La emoción es un proceso influido también por nuestro pasado personal que produce cambios corporales y de comportamiento. El estudio moderno de la emoción comenzó con Charles Darwin. Él fue quien se dio cuenta de que algunas emociones (el miedo, la tristeza, la alegría, la sorpresa, la ira y el disgusto) estaban presentes en diferentes especies animales y eran homólogas a las emociones humanas. Hoy sabemos que las estructuras cerebrales fundamentales para el procesamiento emocional son arquitectónica y funcionalmente muy parecidas en todos los mamíferos y hay quienes sostienen que estructuras similares se pueden encontrar también en reptiles, pájaros y peces.
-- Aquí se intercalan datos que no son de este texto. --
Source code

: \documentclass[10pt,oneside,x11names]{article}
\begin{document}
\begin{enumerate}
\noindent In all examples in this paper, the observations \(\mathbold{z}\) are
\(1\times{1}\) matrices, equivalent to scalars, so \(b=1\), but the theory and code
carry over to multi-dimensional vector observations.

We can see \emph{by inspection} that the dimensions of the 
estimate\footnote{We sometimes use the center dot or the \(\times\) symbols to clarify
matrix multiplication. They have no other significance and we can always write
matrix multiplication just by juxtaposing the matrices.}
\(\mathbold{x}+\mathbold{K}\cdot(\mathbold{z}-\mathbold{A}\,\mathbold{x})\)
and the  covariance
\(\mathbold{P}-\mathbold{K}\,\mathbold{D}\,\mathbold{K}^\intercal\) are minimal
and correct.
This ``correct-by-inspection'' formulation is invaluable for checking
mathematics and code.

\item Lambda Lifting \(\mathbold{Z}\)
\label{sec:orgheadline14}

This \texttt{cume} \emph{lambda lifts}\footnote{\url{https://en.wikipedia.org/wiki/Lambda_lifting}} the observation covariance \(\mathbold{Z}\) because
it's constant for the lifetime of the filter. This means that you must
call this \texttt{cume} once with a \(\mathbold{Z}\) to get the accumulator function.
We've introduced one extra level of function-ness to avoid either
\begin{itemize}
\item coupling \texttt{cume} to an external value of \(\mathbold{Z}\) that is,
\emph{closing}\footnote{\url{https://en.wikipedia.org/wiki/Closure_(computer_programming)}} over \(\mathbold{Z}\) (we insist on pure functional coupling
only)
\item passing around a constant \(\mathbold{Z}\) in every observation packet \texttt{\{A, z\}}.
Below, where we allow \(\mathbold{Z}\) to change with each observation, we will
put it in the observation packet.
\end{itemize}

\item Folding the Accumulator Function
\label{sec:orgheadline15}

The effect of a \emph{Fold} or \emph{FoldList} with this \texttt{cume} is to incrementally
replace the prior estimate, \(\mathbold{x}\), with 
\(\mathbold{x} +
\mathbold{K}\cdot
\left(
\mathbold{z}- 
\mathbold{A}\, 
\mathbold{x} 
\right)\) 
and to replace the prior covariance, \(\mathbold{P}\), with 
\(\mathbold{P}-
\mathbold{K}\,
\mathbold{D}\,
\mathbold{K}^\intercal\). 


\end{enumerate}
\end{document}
En otras palabras, la detección eficiente de estímulos relacionados con la supervivencia (como la presencia de alimentos, de potenciales parejas o de predadores) es algo que se fue desarrollando durante millones de años y que no se modificó demasiado. La diferencia entre los seres humanos y otras especies radica en el procesamiento de esas emociones (en especial en términos de “sentimientos”). Esto se debería al desarrollo de otras capacidades mentales complejas y su interacción con el sistema más “primitivo” de procesamiento de estímulos de relevancia biológica involucrados en la supervivencia de la especie. Además de las emociones básicas, hay emociones secundarias como la culpa, la vergüenza y el orgullo, que dependen del contexto cultural y social.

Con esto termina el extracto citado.